Statements are nontestimonial when made under circumstances objectively indicating that the primary purpose of the interrogation is to enable the questioner to meet an ongoing emergency, the Court said.

Statements are “testimonial” when the circumstances objectively indicate that there is no such ongoing emergency, and that the primary purpose of the interrogation is to establish or prove past events potentially relevant to a criminal prosecution.

But the Court said that there may be “other circumstances, aside from an ongoing emergencies,” when a statement is not taken with the primary purpose of creating an out-of-court substitute for trial testimony.  Whether an emergency exists is only “one factor” to be used in deciding the “primary purpose” of an interrogation.

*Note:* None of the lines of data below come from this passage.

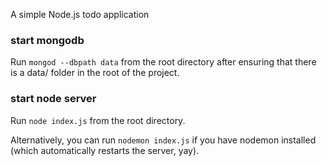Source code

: A simple Node.js todo application

### start mongodb

Run `mongod --dbpath data` from the root directory after ensuring that there is a data/ folder in the root of the project.

### start node server

Run `node index.js` from the root directory.

Alternatively, you can run `nodemon index.js` if you have nodemon installed (which automatically restarts the server, yay).

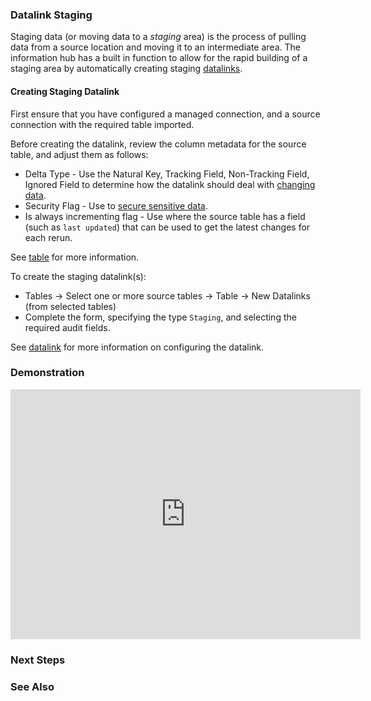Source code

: ### Datalink Staging

Staging data (or moving data to a *staging* area) is the process of pulling data from a source location and moving it to an intermediate area.  The information hub has a built in function to allow for the rapid building of a staging area by automatically creating staging [datalinks](reference/data).

#### Creating Staging Datalink

First ensure that you have configured a managed connection, and a source connection with the required table imported.

Before creating the datalink, review the column metadata for the source table, and adjust them as follows:

* Delta Type - Use the Natural Key, Tracking Field, Non-Tracking Field, Ignored Field to determine how the datalink should deal with [changing data](/intro/change_data_capture.md).
* Security Flag - Use to [secure sensitive data](/intro/securing_data.md).
* Is always incrementing flag - Use where the source table has a field (such as `last updated`) that can be used to get the latest changes for each rerun.

See [table](reference/table.md) for more information.

To create the staging datalink(s):

* Tables &rarr; Select one or more source tables &rarr; Table &rarr; New Datalinks (from selected tables)
* Complete the form, specifying the type `Staging`, and selecting the required audit fields.

See [datalink](reference/datalink.md) for more information on configuring the datalink.

### Demonstration

<iframe width="560" height="400" src="https://www.youtube.com/embed/9hp-2vYAkXY" frameborder="0" allow="autoplay; encrypted-media" allowfullscreen></iframe>

### Next Steps

### See Also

In Clark’s case, considering all relevant circumstances, the Court concluded that the boy’s statements were not made with the primary purpose of creating evidence for Clark’s prosecution.  Instead, the Court found that the statements were made in the context of an ongoing emergency involving suspected child abuse.

Because teachers needed to know whether it was safe to release the boy to Clark, they needed to determine who might be abusing the boy, the Court said.  The teachers’ immediate intent was to protect the boy, and their questions “were primarily aimed at identifying and ending the threat.” 

“There is no indication that the primary purpose of the conversation was to gather evidence for Clark’s prosecution,” the Court said.

The Court added that statements by “very young children will rarely, if ever, implicate the Confrontation Clause” because young children do not intend their statements to be a substitute for prosecutorial trial testimony.

Lastly, the Court held that, as a “historical matter,” statements such as the boy’s would have been admissible at common law.  “Neither Crawford nor any of the cases that it has produced has mounted evidence that the adoption of the Confrontation Clause was understood to require the exclusion of evidence that was regularly admitted in criminal cases at the time of the founding.”

Concurring Opinion May Be Useful to Defense Counsel 

            Justice Scalia – the author of Crawford — wrote a concurrence, joined by Justice Ginsburg.  Although he agreed with the outcome of the case, he disagreed with much of the analysis and accused the majority of seeking to overrule Crawford by stealth. 

            Scalia’s opinion may be useful to defense attorneys confronted with a prosecution argument that statements should now be admissible under the majority’s opinion. 

Scalia called some of the opinion “nothing but dicta.” 

Regarding the majority’s discussion that the boy’s statements would have been admitted at common law, Scalia wrote that “[t]his dictum gets the burden precisely backwards.” 

            “Defendants may invoke their Confrontation Clause rights once they have established that the state seeks to introduce testimonial evidence against them in a criminal case without unavailability of the witness and a previous opportunity to cross-examine,”  Scalia said.  “The burden is upon the prosecutor who seeks to introduce evidence over this bar to prove a long-established practice of introducing specific kinds of evidence, such as dying declarations … for which cross-examination was not typically necessary.”

            Although Scalia accused the majority of trying to “smuggle longstanding hearsay exceptions back into the Confrontation Clause – in other words, an attempt to return to Ohio v. Roberts,” he said the “good news is that there are evidently not the votes to return to that halcyon era for prosecutors.”

            Justice Thomas concurred separately.